But today the skies were clear and the heat was back. But that didn’t stand in the way of my facilitating two Writing Through ‘Big Events’ for the Aranh and Bakong schools sponsored by Caring for Cambodia. Each school is very different. Each event was different. But both treated the presentation like the special occasion that it is, with visiting dignitaries and younger school children invited to watch as the week’s students stood up and read their work. It was also hugely encouraging to see a small but proud group of parents, aunts and  uncles take the time to come watch their kids. In a country with a poor population that hardly knows about the value of education, this was a big step forward.

The kids were nervous, but they all read beautifully. Every last one of them from both schools.
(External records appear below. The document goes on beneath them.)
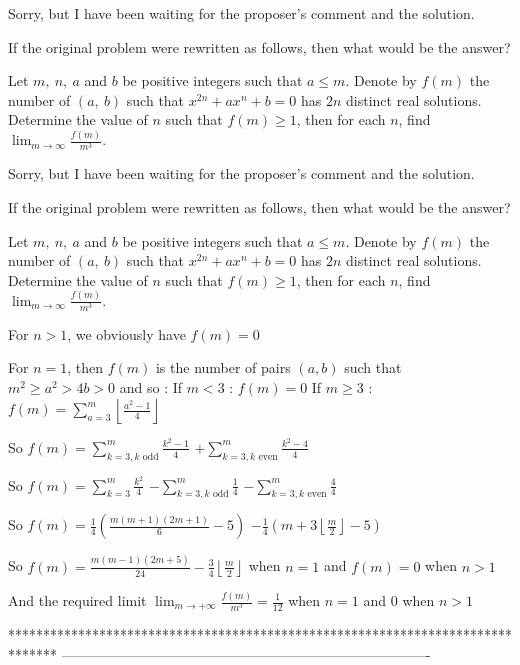 \begin{solution}
	Sorry, but I have been waiting for the proposer's comment and the solution.

If the original problem were rewritten as follows, then what would be the answer?

Let $m,\ n,\ a$ and $b$ be positive integers such that $a\leq m$.
Denote by $f(m)$ the number of $(a,\ b)$ such that $x^{2n}+ax^{n}+b=0$ has $2n$ distinct real solutions.
Determine the value of $n$ such that $f(m)\geq 1$, then for each $n$, find $\lim_{m\to\infty} \frac{f(m)}{m^3}.$
\end{solution}



\begin{solution}
	\begin{tcolorbox}Sorry, but I have been waiting for the proposer's comment and the solution.

If the original problem were rewritten as follows, then what would be the answer?

Let $m,\ n,\ a$ and $b$ be positive integers such that $a\leq m$.
Denote by $f(m)$ the number of $(a,\ b)$ such that $x^{2n}+ax^{n}+b=0$ has $2n$ distinct real solutions.
Determine the value of $n$ such that $f(m)\geq 1$, then for each $n$, find $\lim_{m\to\infty} \frac{f(m)}{m^3}.$\end{tcolorbox}
For $n>1$, we obviously have $f(m)=0$

For $n=1$, then $f(m)$ is the number of pairs $(a,b)$ such that $m^2\ge a^2>4b>0$ and so :
If $m<3$ : $f(m)=0$
If $m\ge 3$ : $f(m)=\sum_{a=3}^{m}\left\lfloor\frac{a^2-1}4\right\rfloor$

So $f(m)=\sum_{k=3,k\text{ odd}}^m\frac{k^2-1}4$ $+\sum_{k=3,k\text{ even}}^m\frac{k^2-4}4$

So $f(m)=\sum_{k=3}^m\frac{k^2}4$ $-\sum_{k=3,k\text{ odd}}^m\frac{1}4$ $-\sum_{k=3,k\text{ even}}^m\frac{4}4$

So $f(m)=\frac 14\left(\frac{m(m+1)(2m+1)}6-5\right)$ $-\frac 14\left(m+3\left\lfloor\frac m2\right\rfloor-5\right)$

So $\boxed{f(m)=\frac{m(m-1)(2m+5)}{24}-\frac 34\left\lfloor\frac m2\right\rfloor}$ when $n=1$ and $f(m)=0$ when $n>1$

And the required limit $\boxed{\lim_{m\to+\infty}\frac{f(m)}{m^3}=\frac 1{12}}$ when $n=1$ and $0$ when $n>1$
\end{solution}
*******************************************************************************
-------------------------------------------------------------------------------

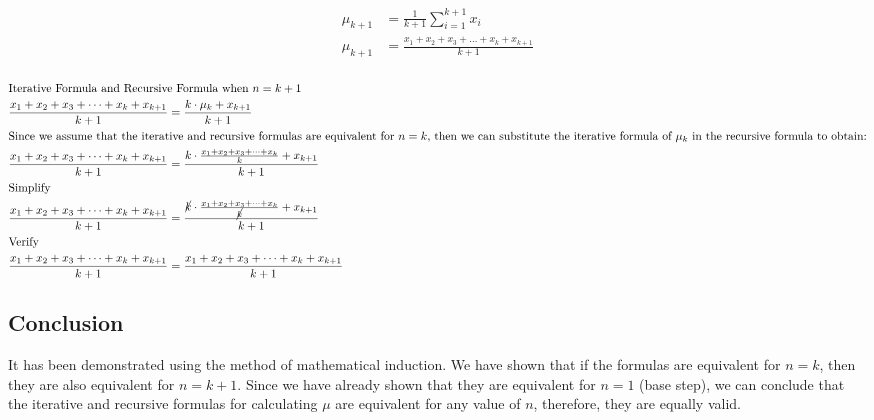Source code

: \documentclass[24pt]{article}
\begin{document}
    \begin{align}
        \mu_{k+1} &= \frac{1}{k+1} \sum_{i=1}^{k+1} x_i \\
        \mu_{k+1} &= \frac{x_1 + x_2 + x_3 + \dots + x_k + x_{k+1}}{k+1} \\
    \end{align}

    \begin{align}
        \intertext{Iterative Formula and Recursive Formula when $n = k + 1$}
        \frac{x_1 + x_2 + x_3 + \dots + x_k + x_{k+1}}{k+1} &= \frac{k \cdot \mu_{k} + x_{k+1}}{k+1} \\
        \intertext{Since we assume that the iterative and recursive formulas are equivalent for $n = k$, then we can substitute the iterative formula of $\mu_{k}$ in the recursive formula to obtain:}
        \frac{x_1 + x_2 + x_3 + \dots + x_k + x_{k+1}}{k+1} &= \frac{k \cdot \frac{x_1 + x_2 + x_3 + \dots + x_k}{k} + x_{k+1}}{k+1} \\
        \intertext{Simplify}
        \frac{x_1 + x_2 + x_3 + \dots + x_k + x_{k+1}}{k+1} &= \frac{\cancel{k} \cdot \frac{x_1 + x_2 + x_3 + \dots + x_k}{\cancel{k}} + x_{k+1}}{k+1} \\
        \intertext{Verify}
        \frac{x_1 + x_2 + x_3 + \dots + x_k + x_{k+1}}{k+1} &= \frac{x_1 + x_2 + x_3 + \dots + x_k + x_{k+1}}{k+1}
    \end{align}

    \subsection{Conclusion}\label{subsec:conclusion}
    It has been demonstrated using the method of mathematical induction.
    We have shown that if the formulas are equivalent for $n = k$, then they are also equivalent for $n = k + 1$.
    Since we have already shown that they are equivalent for $n = 1$ (base step),
    we can conclude that the iterative and recursive formulas for calculating $\mu$ are equivalent for any value of $n$,
    therefore, they are equally valid.
\end{document}
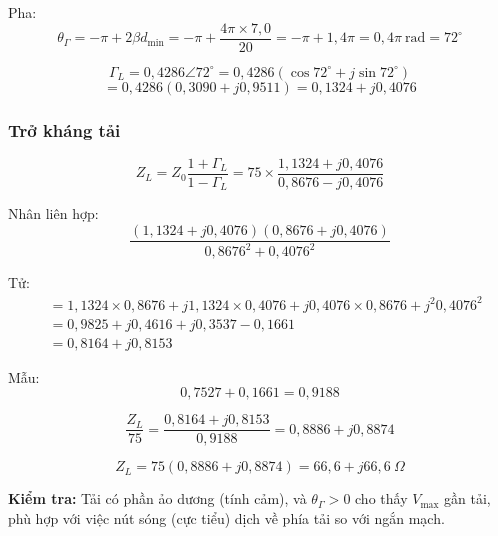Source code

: \documentclass[12pt,a4paper]{article}
\begin{document}
Pha:
\[
\theta_\Gamma = -\pi + 2\beta d_{\min} = -\pi + \frac{4\pi \times 7{,}0}{20} = -\pi + 1{,}4\pi = 0{,}4\pi~\text{rad} = 72^\circ
\]

\[
\Gamma_L = 0{,}4286\angle 72^\circ = 0{,}4286(\cos 72^\circ + j\sin 72^\circ)
\]
\[
= 0{,}4286(0{,}3090 + j0{,}9511) = 0{,}1324 + j0{,}4076
\]

\subsubsection{Trở kháng tải}

\[
Z_L = Z_0 \frac{1 + \Gamma_L}{1 - \Gamma_L} = 75 \times \frac{1{,}1324 + j0{,}4076}{0{,}8676 - j0{,}4076}
\]

Nhân liên hợp:
\[
\frac{(1{,}1324 + j0{,}4076)(0{,}8676 + j0{,}4076)}{0{,}8676^2 + 0{,}4076^2}
\]

Tử:
\begin{align*}
&= 1{,}1324 \times 0{,}8676 + j1{,}1324 \times 0{,}4076 + j0{,}4076 \times 0{,}8676 + j^2 0{,}4076^2 \\
&= 0{,}9825 + j0{,}4616 + j0{,}3537 - 0{,}1661 \\
&= 0{,}8164 + j0{,}8153
\end{align*}

Mẫu:
\[
0{,}7527 + 0{,}1661 = 0{,}9188
\]

\[
\frac{Z_L}{75} = \frac{0{,}8164 + j0{,}8153}{0{,}9188} = 0{,}8886 + j0{,}8874
\]

\[
\boxed{Z_L = 75(0{,}8886 + j0{,}8874) = 66{,}6 + j66{,}6~\Omega}
\]

\textbf{Kiểm tra:} Tải có phần ảo dương (tính cảm), và $\theta_\Gamma > 0$ cho thấy $V_{\max}$ gần tải, phù hợp với việc nút sóng (cực tiểu) dịch về phía tải so với ngắn mạch.
\end{document}

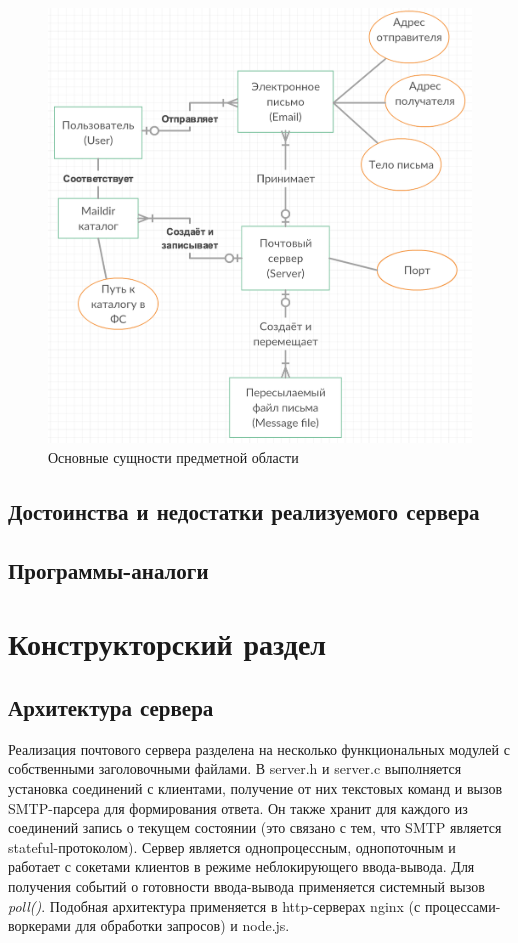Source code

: \documentclass[a4paper,12pt]{report}
\begin{document}
\begin{figure}
\centering
\includegraphics[width=\textwidth]{diagramms/entities.png}
\caption{Основные сущности предметной области}
\label{fig:entities}
\end{figure}

\section{Достоинства и недостатки реализуемого сервера}

\section{Программы-аналоги}


\chapter{Конструкторский раздел}

\section{Архитектура сервера}

Реализация почтового сервера разделена на несколько функциональных модулей с собственными заголовочными файлами. В server.h и server.c выполняется установка соединений с клиентами, получение от них текстовых команд и вызов SMTP-парсера для формирования ответа. Он также хранит для каждого из соединений запись о текущем состоянии (это связано с тем, что SMTP является stateful-протоколом). Сервер является однопроцессным, однопоточным и работает с сокетами клиентов в режиме неблокирующего ввода-вывода. Для получения событий о готовности ввода-вывода применяется системный вызов \textit{poll()}. Подобная архитектура применяется в http-серверах nginx (с процессами-воркерами для обработки запросов) и node.js.
\end{document}
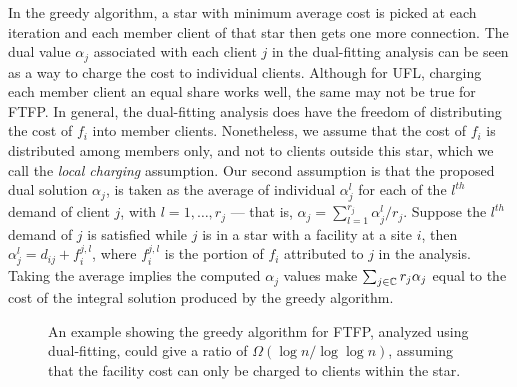 \documentclass[oneside,final]{ucr}
\begin{document}
In the greedy algorithm, a star with minimum average cost is
picked at each iteration and each member client of that star
then gets one more connection. The dual value $\alpha_j$
associated with each client $j$ in the dual-fitting analysis
can be seen as a way to charge the cost to individual
clients. Although for UFL, charging each member client an
equal share works well, the same may not be true for
FTFP. In general, the dual-fitting analysis does have the
freedom of distributing the cost of $f_i$ into member
clients. Nonetheless, we assume that the cost of $f_i$ is
distributed among members only, and not to clients outside
this star, which we call the \emph{local charging}
assumption. Our second assumption is that the proposed dual
solution $\alpha_j$, is taken as the average of individual
$\alpha_j^l$ for each of the $l^{th}$ demand of client $j$,
with $l=1,\ldots,r_j$ --- that is, $\alpha_j =
\sum_{l=1}^{r_j} \alpha_j^l / r_j$. Suppose the $l^{th}$
demand of $j$ is satisfied while $j$ is in a star with a
facility at a site $i$, then $\alpha_j^l = d_{ij} +
f_i^{j,l}$, where $f_i^{j,l}$ is the portion of $f_i$
attributed to $j$ in the analysis. Taking the average
implies the computed $\alpha_j$ values make
$\sum_{j\in\mathbb{C}} r_j \alpha_j$ equal to the cost of
the integral solution produced by the greedy algorithm.

\begin{figure}
  \centering
  \caption[$\Omega(\log n / \log\log n)$ example for
  dual-fitting on {\FTFP}]{An example showing the greedy
    algorithm for FTFP, analyzed using dual-fitting, could
    give a ratio of $\Omega(\log n / \log\log n)$, assuming
    that the facility cost can only be charged to clients
    within the star.}
  \label{fig:greedy_lower_bound}
\end{figure}
\end{document}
They had clearly been practicing during the night, and each arrived at school early, as did we, in order to have one last practice session. And afterwards, there were hugs, photos, promises of sending more poems to each other, entreaties that we come back next year. And at Bakong, as we were about to leave, one of the students came up and said, “Please, just 5 more minutes. We have prepared something for you.” We sat down, and the entire group of 13, boys and girls together, between the ages of 14 and 20, sang to us. What did they sing? That song from Titanic.With closed eyes and dramatic expressions.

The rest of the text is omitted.